> **WHAT TO PRODUCE**: Read the lines below. Copy out any that hold the string "mean".
━━━━━ MATERIAL PROVIDED
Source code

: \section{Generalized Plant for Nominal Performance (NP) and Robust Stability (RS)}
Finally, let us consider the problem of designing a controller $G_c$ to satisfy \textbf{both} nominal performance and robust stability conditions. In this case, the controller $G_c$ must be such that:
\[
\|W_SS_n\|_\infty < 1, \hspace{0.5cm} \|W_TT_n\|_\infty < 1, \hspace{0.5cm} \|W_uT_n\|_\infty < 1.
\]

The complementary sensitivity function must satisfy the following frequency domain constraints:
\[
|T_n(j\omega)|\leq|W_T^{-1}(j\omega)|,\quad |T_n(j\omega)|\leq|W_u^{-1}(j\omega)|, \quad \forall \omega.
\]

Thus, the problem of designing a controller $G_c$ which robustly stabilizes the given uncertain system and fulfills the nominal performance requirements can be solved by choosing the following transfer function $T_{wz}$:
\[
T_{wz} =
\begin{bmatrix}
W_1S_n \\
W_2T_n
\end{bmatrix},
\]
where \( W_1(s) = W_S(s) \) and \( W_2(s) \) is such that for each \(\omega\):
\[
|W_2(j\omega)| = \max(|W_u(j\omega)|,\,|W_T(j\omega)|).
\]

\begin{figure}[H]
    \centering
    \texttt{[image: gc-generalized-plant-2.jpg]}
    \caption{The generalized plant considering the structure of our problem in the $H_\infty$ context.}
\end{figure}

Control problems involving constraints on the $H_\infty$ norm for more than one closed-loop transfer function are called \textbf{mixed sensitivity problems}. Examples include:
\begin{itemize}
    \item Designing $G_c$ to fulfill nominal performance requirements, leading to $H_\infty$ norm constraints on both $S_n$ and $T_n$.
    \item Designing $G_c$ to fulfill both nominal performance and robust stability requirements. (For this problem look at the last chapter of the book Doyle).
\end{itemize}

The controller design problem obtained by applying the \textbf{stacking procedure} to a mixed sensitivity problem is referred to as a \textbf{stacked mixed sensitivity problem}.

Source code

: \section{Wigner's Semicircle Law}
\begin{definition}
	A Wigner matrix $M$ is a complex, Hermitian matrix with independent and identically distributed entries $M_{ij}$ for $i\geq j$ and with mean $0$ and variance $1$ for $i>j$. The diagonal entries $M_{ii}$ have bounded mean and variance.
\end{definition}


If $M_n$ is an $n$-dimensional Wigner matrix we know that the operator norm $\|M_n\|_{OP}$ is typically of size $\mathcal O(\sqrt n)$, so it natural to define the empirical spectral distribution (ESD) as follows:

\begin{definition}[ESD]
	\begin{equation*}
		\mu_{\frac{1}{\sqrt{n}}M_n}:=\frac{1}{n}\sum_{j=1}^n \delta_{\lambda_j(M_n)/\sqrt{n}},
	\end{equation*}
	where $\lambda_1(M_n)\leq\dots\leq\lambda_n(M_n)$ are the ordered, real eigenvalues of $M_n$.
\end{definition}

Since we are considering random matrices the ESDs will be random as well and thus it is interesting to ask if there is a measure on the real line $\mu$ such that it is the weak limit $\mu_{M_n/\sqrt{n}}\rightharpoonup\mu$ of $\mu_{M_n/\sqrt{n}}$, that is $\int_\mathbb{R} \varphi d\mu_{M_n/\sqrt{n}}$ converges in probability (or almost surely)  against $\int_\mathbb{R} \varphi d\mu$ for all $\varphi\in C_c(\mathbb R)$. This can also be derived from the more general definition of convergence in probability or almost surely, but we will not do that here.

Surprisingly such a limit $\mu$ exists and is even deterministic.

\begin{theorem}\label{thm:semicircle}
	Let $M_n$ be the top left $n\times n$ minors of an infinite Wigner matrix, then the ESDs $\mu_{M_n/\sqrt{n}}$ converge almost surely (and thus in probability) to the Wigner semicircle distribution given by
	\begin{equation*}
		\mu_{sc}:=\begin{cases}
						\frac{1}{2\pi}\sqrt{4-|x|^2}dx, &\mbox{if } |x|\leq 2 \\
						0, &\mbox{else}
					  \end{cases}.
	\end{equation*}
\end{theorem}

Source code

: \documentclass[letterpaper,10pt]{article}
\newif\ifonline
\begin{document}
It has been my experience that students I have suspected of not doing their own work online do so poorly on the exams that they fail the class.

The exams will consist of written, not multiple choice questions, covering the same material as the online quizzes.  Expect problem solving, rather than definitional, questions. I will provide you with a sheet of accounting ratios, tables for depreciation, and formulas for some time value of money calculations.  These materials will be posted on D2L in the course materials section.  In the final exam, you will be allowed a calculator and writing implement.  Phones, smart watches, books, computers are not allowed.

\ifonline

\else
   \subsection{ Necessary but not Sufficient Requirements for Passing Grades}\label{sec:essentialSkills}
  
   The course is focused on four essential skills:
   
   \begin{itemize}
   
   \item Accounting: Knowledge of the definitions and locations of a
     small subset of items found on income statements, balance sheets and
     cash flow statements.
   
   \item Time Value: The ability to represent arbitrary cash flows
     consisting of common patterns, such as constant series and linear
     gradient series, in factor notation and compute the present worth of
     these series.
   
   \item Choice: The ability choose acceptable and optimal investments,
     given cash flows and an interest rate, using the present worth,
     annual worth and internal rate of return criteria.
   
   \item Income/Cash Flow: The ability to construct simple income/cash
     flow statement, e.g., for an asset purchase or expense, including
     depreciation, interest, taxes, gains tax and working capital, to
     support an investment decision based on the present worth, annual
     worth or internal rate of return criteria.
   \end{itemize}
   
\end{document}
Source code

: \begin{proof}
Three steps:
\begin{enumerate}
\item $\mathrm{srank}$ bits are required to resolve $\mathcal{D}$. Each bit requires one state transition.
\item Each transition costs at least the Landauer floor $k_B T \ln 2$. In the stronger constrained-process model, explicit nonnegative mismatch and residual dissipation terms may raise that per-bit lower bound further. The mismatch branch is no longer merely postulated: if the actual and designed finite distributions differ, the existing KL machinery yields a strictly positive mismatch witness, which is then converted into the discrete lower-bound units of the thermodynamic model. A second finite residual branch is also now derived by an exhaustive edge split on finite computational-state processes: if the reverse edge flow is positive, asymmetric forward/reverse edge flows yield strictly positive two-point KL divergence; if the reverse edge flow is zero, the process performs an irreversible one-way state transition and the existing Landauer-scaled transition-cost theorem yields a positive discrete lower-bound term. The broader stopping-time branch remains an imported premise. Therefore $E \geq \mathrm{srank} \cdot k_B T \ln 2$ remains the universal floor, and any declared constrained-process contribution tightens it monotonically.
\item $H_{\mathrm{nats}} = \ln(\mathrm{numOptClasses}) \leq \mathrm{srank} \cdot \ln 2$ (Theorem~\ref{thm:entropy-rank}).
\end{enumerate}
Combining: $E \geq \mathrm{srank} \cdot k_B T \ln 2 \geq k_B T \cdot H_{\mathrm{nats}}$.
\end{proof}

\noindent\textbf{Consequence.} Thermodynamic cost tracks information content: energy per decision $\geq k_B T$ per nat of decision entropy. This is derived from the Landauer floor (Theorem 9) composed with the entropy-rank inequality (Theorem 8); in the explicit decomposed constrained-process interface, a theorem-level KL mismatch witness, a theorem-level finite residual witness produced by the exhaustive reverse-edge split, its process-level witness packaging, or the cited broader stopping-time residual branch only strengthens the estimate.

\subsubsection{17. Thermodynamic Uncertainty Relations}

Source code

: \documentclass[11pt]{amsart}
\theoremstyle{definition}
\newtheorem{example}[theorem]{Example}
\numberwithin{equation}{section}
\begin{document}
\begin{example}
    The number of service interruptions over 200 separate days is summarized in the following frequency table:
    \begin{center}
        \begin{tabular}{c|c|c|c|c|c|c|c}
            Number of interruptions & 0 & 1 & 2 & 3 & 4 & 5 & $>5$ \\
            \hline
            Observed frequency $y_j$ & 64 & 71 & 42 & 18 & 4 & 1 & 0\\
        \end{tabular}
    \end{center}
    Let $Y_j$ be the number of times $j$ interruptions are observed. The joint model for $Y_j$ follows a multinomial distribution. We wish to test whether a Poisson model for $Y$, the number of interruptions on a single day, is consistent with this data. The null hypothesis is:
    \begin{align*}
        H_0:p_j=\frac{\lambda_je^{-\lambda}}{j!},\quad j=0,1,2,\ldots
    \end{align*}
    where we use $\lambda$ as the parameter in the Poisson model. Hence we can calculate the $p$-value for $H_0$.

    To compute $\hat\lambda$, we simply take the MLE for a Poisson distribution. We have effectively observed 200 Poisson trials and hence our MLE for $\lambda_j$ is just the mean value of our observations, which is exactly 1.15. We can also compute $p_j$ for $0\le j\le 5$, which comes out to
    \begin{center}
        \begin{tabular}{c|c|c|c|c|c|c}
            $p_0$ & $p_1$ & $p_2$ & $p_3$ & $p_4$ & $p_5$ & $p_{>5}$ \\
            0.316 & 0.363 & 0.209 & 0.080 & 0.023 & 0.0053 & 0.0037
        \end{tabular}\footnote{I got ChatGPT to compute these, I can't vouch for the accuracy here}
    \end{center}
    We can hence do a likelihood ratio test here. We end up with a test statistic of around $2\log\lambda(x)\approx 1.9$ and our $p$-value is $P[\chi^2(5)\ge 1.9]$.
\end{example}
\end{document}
━━━━━━━━━━
> **RESPONSE**:
	A Wigner matrix $M$ is a complex, Hermitian matrix with independent and identically distributed entries $M_{ij}$ for $i\geq j$ and with mean $0$ and variance $1$ for $i>j$. The diagonal entries $M_{ii}$ have bounded mean and variance.
    To compute $\hat\lambda$, we simply take the MLE for a Poisson distribution. We have effectively observed 200 Poisson trials and hence our MLE for $\lambda_j$ is just the mean value of our observations, which is exactly 1.15. We can also compute $p_j$ for $0\le j\le 5$, which comes out to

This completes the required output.